Figure 1. Diabetic db/db mice show significant differences in ITT and GTT compared to non-diabetic db/m mice (A, B). However, there are no changes in ITT and GTT between vehicle-injected db/db mice and NS200-treated db/db mice (A, B). Values are expressed as mean ± SEM. *p < 0.05 db/m mice with vehicle vs db/db mice with vehicle, #p < 0.05 db/db mice with vehicle vs db/db mice with NS200
Table 2. Basic physical and biochemical parameters
Effects of spexin-based GALR2 agonist treatment on diabetic kidney disease
To evaluate the effects of spexin-based GALR2 agonist treatment on renal injury in type 2 diabetic mice, we examined the histological changes to determine the effect of spexin-based GALR2 agonist treatment on diabetic kidney disease. H&E and PAS staining were performed on the kidney tissue of the three groups. A shows representative histological findings in experimental mouse kidneys at the end of the study period. Diabetic db/db mouse kidneys exhibited more severe glomerulosclerosis and greater mesangial expansion than those of non-diabetic db/m controls. NS200 significantly improved glomerulosclerosis in db/db mice, as shown in (A and B). Next, we measured 24 h-urine albumin excretion, which was higher in db/db mice than in db/m controls. Consistent with the renal histological changes, NS200 significantly decreased urinary albumin excretion after 12 weeks (C). These results suggest that spexin-based GALR2 agonists may protect renal injury in diabetic kidney disease.

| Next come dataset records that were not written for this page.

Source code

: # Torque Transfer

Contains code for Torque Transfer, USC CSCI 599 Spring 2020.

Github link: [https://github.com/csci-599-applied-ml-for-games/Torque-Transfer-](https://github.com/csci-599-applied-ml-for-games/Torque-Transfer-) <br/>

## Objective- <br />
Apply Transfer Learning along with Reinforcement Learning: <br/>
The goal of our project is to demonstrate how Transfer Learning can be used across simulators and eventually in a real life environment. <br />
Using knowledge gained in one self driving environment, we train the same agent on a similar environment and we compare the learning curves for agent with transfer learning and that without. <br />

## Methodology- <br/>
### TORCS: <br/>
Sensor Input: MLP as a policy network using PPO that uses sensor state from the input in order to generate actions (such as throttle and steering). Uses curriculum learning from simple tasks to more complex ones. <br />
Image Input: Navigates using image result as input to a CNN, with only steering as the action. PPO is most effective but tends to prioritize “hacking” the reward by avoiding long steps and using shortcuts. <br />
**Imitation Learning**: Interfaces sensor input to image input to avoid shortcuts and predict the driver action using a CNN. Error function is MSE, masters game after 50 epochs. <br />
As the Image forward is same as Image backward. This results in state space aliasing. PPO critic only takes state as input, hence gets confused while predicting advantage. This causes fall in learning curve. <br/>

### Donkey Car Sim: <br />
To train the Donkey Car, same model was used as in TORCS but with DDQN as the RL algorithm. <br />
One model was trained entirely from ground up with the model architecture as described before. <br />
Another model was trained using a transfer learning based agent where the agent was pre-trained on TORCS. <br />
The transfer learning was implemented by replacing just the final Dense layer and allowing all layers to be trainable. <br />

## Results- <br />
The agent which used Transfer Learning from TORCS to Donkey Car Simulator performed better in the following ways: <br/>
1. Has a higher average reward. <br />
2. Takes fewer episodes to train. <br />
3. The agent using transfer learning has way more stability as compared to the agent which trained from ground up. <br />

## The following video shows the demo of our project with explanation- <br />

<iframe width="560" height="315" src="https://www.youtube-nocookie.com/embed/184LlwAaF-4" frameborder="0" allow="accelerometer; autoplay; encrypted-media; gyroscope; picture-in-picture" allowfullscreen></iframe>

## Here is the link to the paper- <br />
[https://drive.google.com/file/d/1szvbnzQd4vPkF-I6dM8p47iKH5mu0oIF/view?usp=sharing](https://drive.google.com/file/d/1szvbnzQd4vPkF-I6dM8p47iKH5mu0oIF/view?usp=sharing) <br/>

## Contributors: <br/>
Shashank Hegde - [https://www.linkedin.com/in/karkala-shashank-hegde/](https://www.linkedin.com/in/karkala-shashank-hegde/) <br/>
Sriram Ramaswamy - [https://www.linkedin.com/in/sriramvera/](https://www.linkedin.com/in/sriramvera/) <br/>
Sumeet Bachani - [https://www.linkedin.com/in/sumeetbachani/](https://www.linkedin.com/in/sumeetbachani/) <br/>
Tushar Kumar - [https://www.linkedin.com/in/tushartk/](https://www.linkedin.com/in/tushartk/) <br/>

Figure 2. The kidneys of diabetic db/db mice exhibit more severe glomerulosclerosis than in non-diabetic db/m mice (A, B). NS200 improves glomerulosclerosis in diabetic db/db mice (A, B). Urinary albumin excretion is higher in diabetic db/db mice than in non-diabetic db/m. NS200 decreases urinary albumin excretion after 12 weeks of treatment (C). H&E, Hematoxylin and eosin; PAS, Periodic acid- Schiff. Values are expressed as mean ± SEM. *p < 0.05 db/m mice with vehicle vs db/db mice with vehicle, **p < 0.01 db/m mice with vehicle vs db/db mice with vehicle,***p < 0.001 db/m mice with vehicle vs db/db mice with vehicle, #p < 0.05 db/db mice with vehicle vs db/db mice with NS200, ### p < 0.001 db/db mice with vehicle vs db/db mice with NS200
Role of spexin-based GALR2 agonist in molecular changes of diabetic kidney disease
Subsequently, we investigated changes in profibrotic and proinflammatory molecules in diabetic kidney disease. When TGFβ1, type IV collagen, and ED1 protein syntheses were compared, we found an increase in their expression in diabetic db/db mouse kidneys, but these changes were decreased by NS200, as shown in . We also assessed the expression of proteins associated with insulin signaling, including PI3 K, AKT, ERK, and p38. PI3 K and p-ERK were significantly activated in db/db mouse kidneys, and these changes were inhibited by NS200 (). p-AKT activation showed a tendency to increase in db/db mouse kidneys and decrease following NS200 treatment. However, p-p38 and p38 protein expression levels did not change in any of the three groups. Our results suggest that the protective mechanism of a spexin-based GALR2 agonist in diabetic nephropathy are associated with the renal PI3 K/AKT/ERK and TGFβ1 pathway.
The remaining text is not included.